== Segment start ==
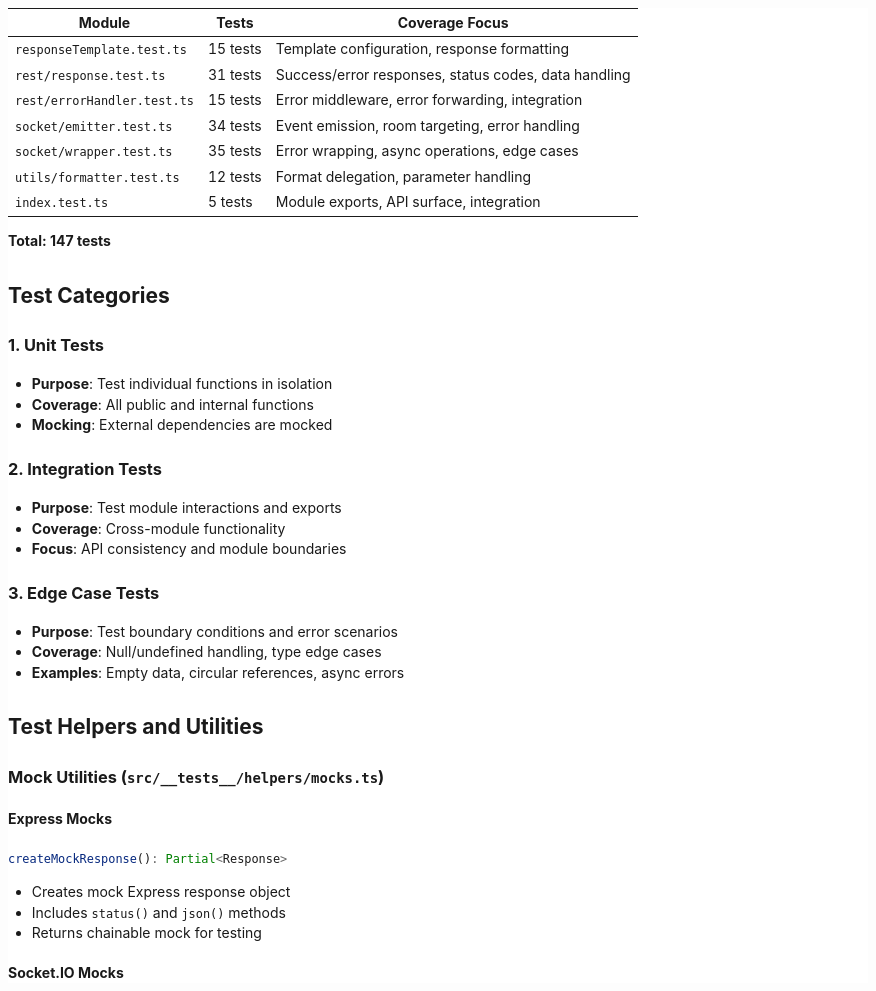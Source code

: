 | Module                      | Tests    | Coverage Focus                                       |
| --------------------------- | -------- | ---------------------------------------------------- |
| `responseTemplate.test.ts`  | 15 tests | Template configuration, response formatting          |
| `rest/response.test.ts`     | 31 tests | Success/error responses, status codes, data handling |
| `rest/errorHandler.test.ts` | 15 tests | Error middleware, error forwarding, integration      |
| `socket/emitter.test.ts`    | 34 tests | Event emission, room targeting, error handling       |
| `socket/wrapper.test.ts`    | 35 tests | Error wrapping, async operations, edge cases         |
| `utils/formatter.test.ts`   | 12 tests | Format delegation, parameter handling                |
| `index.test.ts`             | 5 tests  | Module exports, API surface, integration             |

**Total: 147 tests**

## Test Categories

### 1. Unit Tests

- **Purpose**: Test individual functions in isolation
- **Coverage**: All public and internal functions
- **Mocking**: External dependencies are mocked

### 2. Integration Tests

- **Purpose**: Test module interactions and exports
- **Coverage**: Cross-module functionality
- **Focus**: API consistency and module boundaries

### 3. Edge Case Tests

- **Purpose**: Test boundary conditions and error scenarios
- **Coverage**: Null/undefined handling, type edge cases
- **Examples**: Empty data, circular references, async errors

## Test Helpers and Utilities

### Mock Utilities (`src/__tests__/helpers/mocks.ts`)

#### Express Mocks

```typescript
createMockResponse(): Partial<Response>
```

- Creates mock Express response object
- Includes `status()` and `json()` methods
- Returns chainable mock for testing

#### Socket.IO Mocks
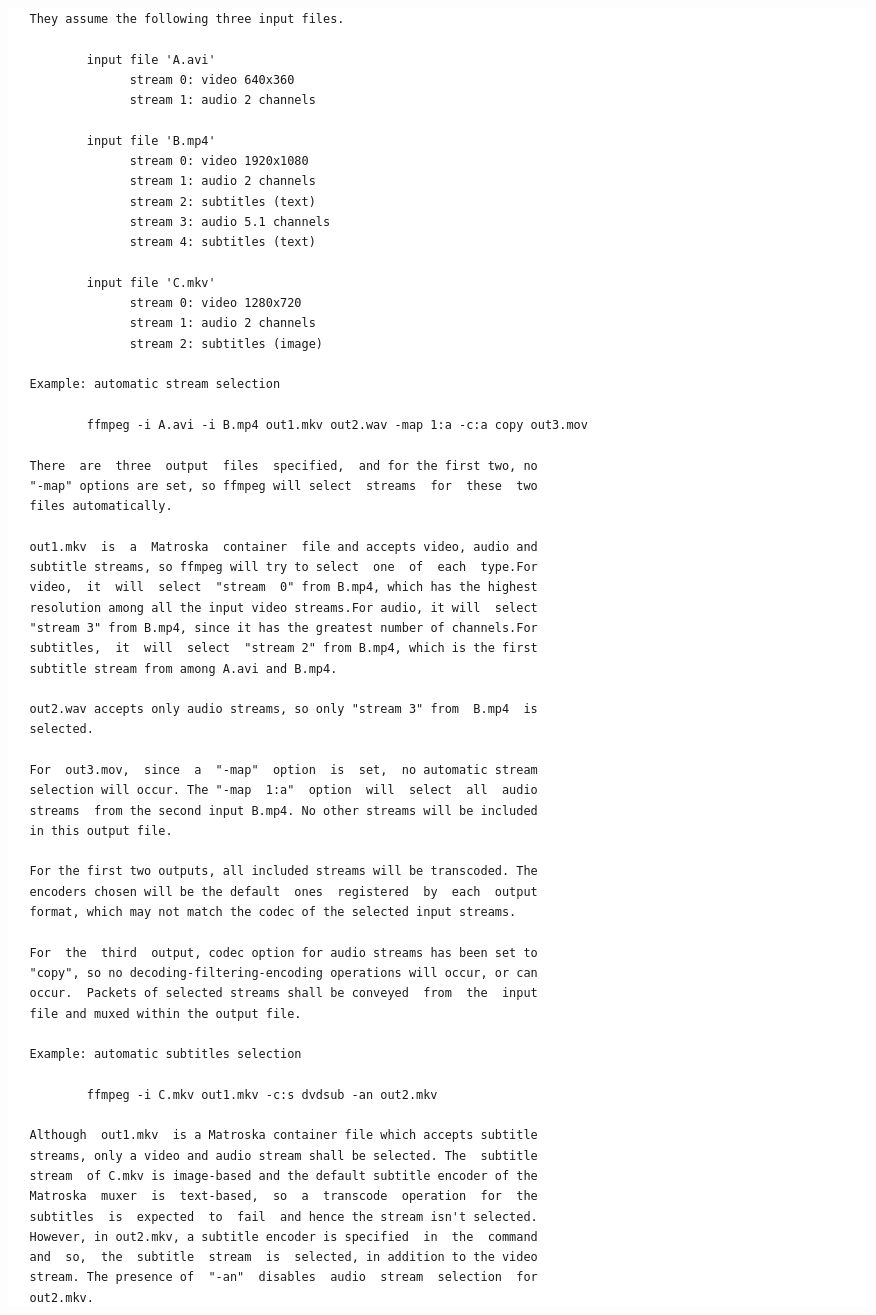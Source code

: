        They assume the following three input files.

               input file 'A.avi'
                     stream 0: video 640x360
                     stream 1: audio 2 channels

               input file 'B.mp4'
                     stream 0: video 1920x1080
                     stream 1: audio 2 channels
                     stream 2: subtitles (text)
                     stream 3: audio 5.1 channels
                     stream 4: subtitles (text)

               input file 'C.mkv'
                     stream 0: video 1280x720
                     stream 1: audio 2 channels
                     stream 2: subtitles (image)

       Example: automatic stream selection

               ffmpeg -i A.avi -i B.mp4 out1.mkv out2.wav -map 1:a -c:a copy out3.mov

       There  are  three  output  files  specified,  and for the first two, no
       "-map" options are set, so ffmpeg will select  streams  for  these  two
       files automatically.

       out1.mkv  is  a  Matroska  container  file and accepts video, audio and
       subtitle streams, so ffmpeg will try to select  one  of  each  type.For
       video,  it  will  select  "stream  0" from B.mp4, which has the highest
       resolution among all the input video streams.For audio, it will  select
       "stream 3" from B.mp4, since it has the greatest number of channels.For
       subtitles,  it  will  select  "stream 2" from B.mp4, which is the first
       subtitle stream from among A.avi and B.mp4.

       out2.wav accepts only audio streams, so only "stream 3" from  B.mp4  is
       selected.

       For  out3.mov,  since  a  "-map"  option  is  set,  no automatic stream
       selection will occur. The "-map  1:a"  option  will  select  all  audio
       streams  from the second input B.mp4. No other streams will be included
       in this output file.

       For the first two outputs, all included streams will be transcoded. The
       encoders chosen will be the default  ones  registered  by  each  output
       format, which may not match the codec of the selected input streams.

       For  the  third  output, codec option for audio streams has been set to
       "copy", so no decoding-filtering-encoding operations will occur, or can
       occur.  Packets of selected streams shall be conveyed  from  the  input
       file and muxed within the output file.

       Example: automatic subtitles selection

               ffmpeg -i C.mkv out1.mkv -c:s dvdsub -an out2.mkv

       Although  out1.mkv  is a Matroska container file which accepts subtitle
       streams, only a video and audio stream shall be selected. The  subtitle
       stream  of C.mkv is image-based and the default subtitle encoder of the
       Matroska  muxer  is  text-based,  so  a  transcode  operation  for  the
       subtitles  is  expected  to  fail  and hence the stream isn't selected.
       However, in out2.mkv, a subtitle encoder is specified  in  the  command
       and  so,  the  subtitle  stream  is  selected, in addition to the video
       stream. The presence of  "-an"  disables  audio  stream  selection  for
       out2.mkv.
== Segment end ==
Quote the material exactly. Pictures stay out.

* Task solution
Source code

: | Module                      | Tests    | Coverage Focus                                       |
| --------------------------- | -------- | ---------------------------------------------------- |
| `responseTemplate.test.ts`  | 15 tests | Template configuration, response formatting          |
| `rest/response.test.ts`     | 31 tests | Success/error responses, status codes, data handling |
| `rest/errorHandler.test.ts` | 15 tests | Error middleware, error forwarding, integration      |
| `socket/emitter.test.ts`    | 34 tests | Event emission, room targeting, error handling       |
| `socket/wrapper.test.ts`    | 35 tests | Error wrapping, async operations, edge cases         |
| `utils/formatter.test.ts`   | 12 tests | Format delegation, parameter handling                |
| `index.test.ts`             | 5 tests  | Module exports, API surface, integration             |

**Total: 147 tests**

## Test Categories

### 1. Unit Tests

- **Purpose**: Test individual functions in isolation
- **Coverage**: All public and internal functions
- **Mocking**: External dependencies are mocked

### 2. Integration Tests

- **Purpose**: Test module interactions and exports
- **Coverage**: Cross-module functionality
- **Focus**: API consistency and module boundaries

### 3. Edge Case Tests

- **Purpose**: Test boundary conditions and error scenarios
- **Coverage**: Null/undefined handling, type edge cases
- **Examples**: Empty data, circular references, async errors

## Test Helpers and Utilities

### Mock Utilities (`src/__tests__/helpers/mocks.ts`)

#### Express Mocks

```typescript
createMockResponse(): Partial<Response>
```

- Creates mock Express response object
- Includes `status()` and `json()` methods
- Returns chainable mock for testing

#### Socket.IO Mocks
Source code

:        They assume the following three input files.

               input file 'A.avi'
                     stream 0: video 640x360
                     stream 1: audio 2 channels

               input file 'B.mp4'
                     stream 0: video 1920x1080
                     stream 1: audio 2 channels
                     stream 2: subtitles (text)
                     stream 3: audio 5.1 channels
                     stream 4: subtitles (text)

               input file 'C.mkv'
                     stream 0: video 1280x720
                     stream 1: audio 2 channels
                     stream 2: subtitles (image)

       Example: automatic stream selection

               ffmpeg -i A.avi -i B.mp4 out1.mkv out2.wav -map 1:a -c:a copy out3.mov

       There  are  three  output  files  specified,  and for the first two, no
       "-map" options are set, so ffmpeg will select  streams  for  these  two
       files automatically.

       out1.mkv  is  a  Matroska  container  file and accepts video, audio and
       subtitle streams, so ffmpeg will try to select  one  of  each  type.For
       video,  it  will  select  "stream  0" from B.mp4, which has the highest
       resolution among all the input video streams.For audio, it will  select
       "stream 3" from B.mp4, since it has the greatest number of channels.For
       subtitles,  it  will  select  "stream 2" from B.mp4, which is the first
       subtitle stream from among A.avi and B.mp4.

       out2.wav accepts only audio streams, so only "stream 3" from  B.mp4  is
       selected.

       For  out3.mov,  since  a  "-map"  option  is  set,  no automatic stream
       selection will occur. The "-map  1:a"  option  will  select  all  audio
       streams  from the second input B.mp4. No other streams will be included
       in this output file.

       For the first two outputs, all included streams will be transcoded. The
       encoders chosen will be the default  ones  registered  by  each  output
       format, which may not match the codec of the selected input streams.

       For  the  third  output, codec option for audio streams has been set to
       "copy", so no decoding-filtering-encoding operations will occur, or can
       occur.  Packets of selected streams shall be conveyed  from  the  input
       file and muxed within the output file.

       Example: automatic subtitles selection

               ffmpeg -i C.mkv out1.mkv -c:s dvdsub -an out2.mkv

       Although  out1.mkv  is a Matroska container file which accepts subtitle
       streams, only a video and audio stream shall be selected. The  subtitle
       stream  of C.mkv is image-based and the default subtitle encoder of the
       Matroska  muxer  is  text-based,  so  a  transcode  operation  for  the
       subtitles  is  expected  to  fail  and hence the stream isn't selected.
       However, in out2.mkv, a subtitle encoder is specified  in  the  command
       and  so,  the  subtitle  stream  is  selected, in addition to the video
       stream. The presence of  "-an"  disables  audio  stream  selection  for
       out2.mkv.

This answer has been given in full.